The New York Times:

  • Late on Sept. 6, 2005, a private plane carrying the Canadian mining financier Frank Giustra touched down in Almaty, a ruggedly picturesque city in southeast Kazakhstan. Several hundred miles to the west a fortune awaited: highly coveted deposits of uranium that could fuel nuclear reactors around the world. And Mr. Giustra was in hot pursuit of an exclusive deal to tap them.

    Unlike more established competitors, Mr. Giustra was a newcomer to uranium mining in Kazakhstan, a former Soviet republic. But what his fledgling company lacked in experience, it made up for in connections. Accompanying Mr. Giustra on his luxuriously appointed MD-87 jet that day was a former president of the United States, Bill Clinton.

    Upon landing on the first stop of a three-country philanthropic tour, the two men were whisked off to share a sumptuous midnight banquet with Kazakhstan's president, Nursultan A. Nazarbayev, whose 19-year stranglehold on the country has all but quashed political dissent.
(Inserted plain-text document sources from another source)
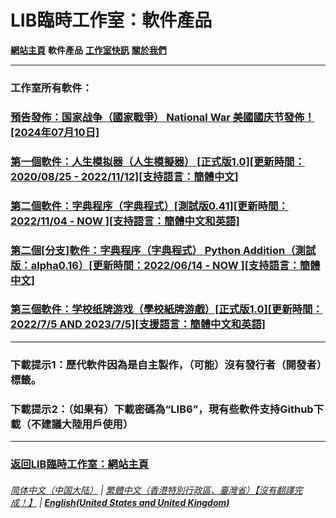 # LIB臨時工作室：軟件產品
**[網站主頁](index)** **軟件產品** **[工作室快訊](News)** **[關於我們](About_us)**

------------

### 工作室所有軟件：

### [預告發佈：国家战争（國家戰爭） National War 美國國庆节發佈！[2024年07月10日]](National_War_preview)
### [第一個軟件：人生模拟器（人生模擬器） [正式版1.0][更新時間：2020/08/25 - 2022/11/12][支持語言：簡體中文]](https://mixiaozai.lanzoum.com/Life-Simulator)
### [第二個軟件：字典程序（字典程式）[測試版0.41][更新時間：2022/11/04 - NOW ][支持語言：簡體中文和英語]](Chinese_dictionary)
### [第二個[分支]軟件：字典程序（字典程式） Python Addition（測試版：alpha0.16）[更新時間：2022/06/14 - NOW ][支持語言：簡體中文]](Chinese_dictionary_Python)
### [第三個軟件：学校纸牌游戏（學校紙牌游戲）[正式版1.0][更新時間：2022/7/5 AND 2023/7/5][支援語言：簡體中文和英語]](LAS_solitaire_game)
------------

### 下載提示1：歷代軟件因為是自主製作，（可能）沒有發行者（開發者）標籤。
### 下載提示2：（如果有）下載密碼為“LIB6”，現有些軟件支持Github下載（不建議大陸用戶使用）
------------
### [返回LIB臨時工作室：網站主頁](index)
 
###### [简体中文（中国大陆）](https://libps.github.io/Software) | [繁體中文（香港特別行政區、臺灣省）【沒有翻譯完成！】](https://libps.github.io/tc/Software) | **[English(United States and United Kingdom)](https://libps.github.io/en/Software)**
    Mr. Nazarbayev walked away from the table with a propaganda coup, after Mr. Clinton expressed enthusiastic support for the Kazakh leader's bid to head an international organization that monitors elections and supports democracy. Mr. Clinton's public declaration undercut both American foreign policy and sharp criticism of Kazakhstan's poor human rights record by, among others, Mr. Clinton's wife, Senator Hillary Rodham Clinton of New York.


To make a long story short, less than 48 hours later, Giustra's company signed a deal giving it the rights to buy into three Kazakh uranium projects. Months later, Giustra secretly donated $31.3 million to Mr. Clinton's charitable foundations.

And it looks like the Times may be pursuing this story further. Acccording to the American Spectator:
  • New York Times sources say that if Sen. Hillary Clinton loses the Democratic nomination or a general election for President, it will largely be due to the efforts of their investigative and political reporter Jo Becker

    Becker, who formerly worked for the Washington Post, has been put on the Bill Clinton beat for the foreseeable future, and has been digging around the Clinton Foundation for months, according to Clinton campaign sources, one of whom has been assigned to track Becker's activities.

    The campaign has been trying to keep tabs on sources Becker has been talking to for several months now, attempting to figure out which lines of inquiry she is undertaking. As reported several months ago, the Clinton campaign attempted some time ago to "oppo" the former President's post-White House time, trying to anticipate potential thorny issues that might arise for Senator Clinton.

    Becker's work has focused almost exclusively on the Clinton Foundation, and the ways in which Clinton has used the entity to further his own personal wealth, as well as those who support him and his philanthropic activities.

    Recently, the Wall Street Journal reported that Clinton was negotiating terms to exit a partnerships and consulting deal with longtime supporter Ron Burkle. Clinton was able to attract large sums of investment money to Burkle's operation from several sources, the biggest being the royal family of Dubai. "Everyone assumes that if he separates from Burkle that the relationship with Dubai is severed, too," says a source with ties to the Clinton Foundation. "But the Dubai ties aren't the result of Burkle. That's a personal relationship with ties to the foundation, and those aren't going to end."